L’OPRL a 60 ans ! C’est à la fois peu au regard d’orchestres plus anciens, et à la fois un âge respectable. Comment expliquer cette longévité ?  
La pérennité de l’OPRL s’explique par sa situation géographique et par des facteurs artistiques. Géographiquement, Liège est au centre d’une importante région transfrontalière qui la met en contact avec les communautés hollandaises et germanophones. Cela lui confère une légitimité et une représentativité internationales dont il a bénéficié très tôt. Artistiquement, l’Orchestre s’est constitué autour de personnalités marquantes et originales : Fernand Quinet, Manuel Rosenthal, Paul Strauss ou Pierre Bartholomée l’ont totalement incarné à ses débuts, ils ont forgé son identité et défini ses caractéristiques par leur originalité, leur inventivité et une très forte ambition, fédérant les musiciens autour de projets forts.

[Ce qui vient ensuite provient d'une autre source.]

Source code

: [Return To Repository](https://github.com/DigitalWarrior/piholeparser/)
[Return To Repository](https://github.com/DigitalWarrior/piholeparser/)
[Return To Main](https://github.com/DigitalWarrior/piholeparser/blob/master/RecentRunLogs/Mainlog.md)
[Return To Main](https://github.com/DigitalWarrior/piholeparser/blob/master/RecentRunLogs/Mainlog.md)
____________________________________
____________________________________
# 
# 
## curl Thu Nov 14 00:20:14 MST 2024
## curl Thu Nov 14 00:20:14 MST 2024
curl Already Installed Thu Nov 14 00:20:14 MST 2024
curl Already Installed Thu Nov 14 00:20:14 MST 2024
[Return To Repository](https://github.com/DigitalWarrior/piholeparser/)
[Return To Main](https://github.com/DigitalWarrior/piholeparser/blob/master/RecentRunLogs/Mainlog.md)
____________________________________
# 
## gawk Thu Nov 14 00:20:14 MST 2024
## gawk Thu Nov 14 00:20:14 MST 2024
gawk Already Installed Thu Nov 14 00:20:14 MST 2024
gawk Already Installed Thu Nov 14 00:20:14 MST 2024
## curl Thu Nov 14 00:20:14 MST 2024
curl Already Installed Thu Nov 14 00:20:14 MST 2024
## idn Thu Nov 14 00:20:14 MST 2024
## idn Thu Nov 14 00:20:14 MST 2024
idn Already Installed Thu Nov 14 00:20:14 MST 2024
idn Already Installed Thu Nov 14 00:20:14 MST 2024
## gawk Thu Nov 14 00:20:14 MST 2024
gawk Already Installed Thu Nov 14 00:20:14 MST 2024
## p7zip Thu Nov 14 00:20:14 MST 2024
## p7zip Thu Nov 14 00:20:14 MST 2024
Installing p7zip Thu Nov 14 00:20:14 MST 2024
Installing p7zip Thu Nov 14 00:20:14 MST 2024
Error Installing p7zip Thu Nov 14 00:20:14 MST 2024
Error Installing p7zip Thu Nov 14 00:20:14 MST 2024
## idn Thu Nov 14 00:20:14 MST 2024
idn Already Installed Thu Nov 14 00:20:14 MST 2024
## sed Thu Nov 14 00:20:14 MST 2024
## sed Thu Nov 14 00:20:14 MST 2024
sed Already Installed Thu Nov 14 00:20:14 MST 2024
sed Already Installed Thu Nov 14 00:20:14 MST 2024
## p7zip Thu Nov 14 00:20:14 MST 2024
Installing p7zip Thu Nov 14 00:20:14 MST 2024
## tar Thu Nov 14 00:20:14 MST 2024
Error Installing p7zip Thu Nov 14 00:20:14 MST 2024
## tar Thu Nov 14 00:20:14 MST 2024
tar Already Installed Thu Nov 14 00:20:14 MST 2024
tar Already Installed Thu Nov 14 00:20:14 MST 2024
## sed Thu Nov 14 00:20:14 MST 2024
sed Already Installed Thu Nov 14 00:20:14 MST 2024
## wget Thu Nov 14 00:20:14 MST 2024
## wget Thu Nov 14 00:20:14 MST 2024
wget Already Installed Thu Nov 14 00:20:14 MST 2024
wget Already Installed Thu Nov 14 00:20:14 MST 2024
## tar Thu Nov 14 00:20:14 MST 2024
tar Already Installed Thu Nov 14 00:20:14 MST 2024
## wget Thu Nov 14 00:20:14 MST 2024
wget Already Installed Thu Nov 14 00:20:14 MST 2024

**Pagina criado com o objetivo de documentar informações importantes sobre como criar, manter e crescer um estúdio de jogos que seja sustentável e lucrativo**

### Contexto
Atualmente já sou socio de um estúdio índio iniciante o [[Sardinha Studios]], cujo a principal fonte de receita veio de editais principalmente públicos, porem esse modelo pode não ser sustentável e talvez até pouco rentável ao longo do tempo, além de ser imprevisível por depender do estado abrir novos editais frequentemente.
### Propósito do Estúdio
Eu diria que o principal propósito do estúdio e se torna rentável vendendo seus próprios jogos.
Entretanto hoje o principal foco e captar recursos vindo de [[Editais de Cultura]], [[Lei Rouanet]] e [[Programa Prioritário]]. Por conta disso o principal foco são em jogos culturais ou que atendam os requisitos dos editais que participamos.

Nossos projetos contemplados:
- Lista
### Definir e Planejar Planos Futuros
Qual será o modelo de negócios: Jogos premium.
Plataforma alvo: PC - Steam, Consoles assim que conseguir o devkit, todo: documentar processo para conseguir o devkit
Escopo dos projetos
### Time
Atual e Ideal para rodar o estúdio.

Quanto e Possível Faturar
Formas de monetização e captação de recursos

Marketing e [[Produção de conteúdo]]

Malgré son jeune âge, l’OPRL jouit d’une histoire dense, ramassée, d’un parcours long et foisonnant, au même titre que des formations bien plus anciennes.  

Est-ce que l’identité artistique de l’OPRL a fortement évolué depuis 1960 ?  
Pas vraiment, et c’est tant mieux car une identité artistique forte n’est possible que s’il n’y a pas d’évolutions trop prononcées. Depuis sa création, l’OPRL évolue mais ses racines restent vivaces et en font un « arbre solide » : dès 1960, il brasse un répertoire assez vaste duquel émergent deux lignes de force : la création contemporaine et la valorisation du répertoire franco-belge. On retrouve ces deux axes tout au long de ces 60 ans ; seule la manière de les inscrire dans leur époque s’est transformée.

Quels sont pour vous les temps forts de l’OPRL au cours de son histoire ?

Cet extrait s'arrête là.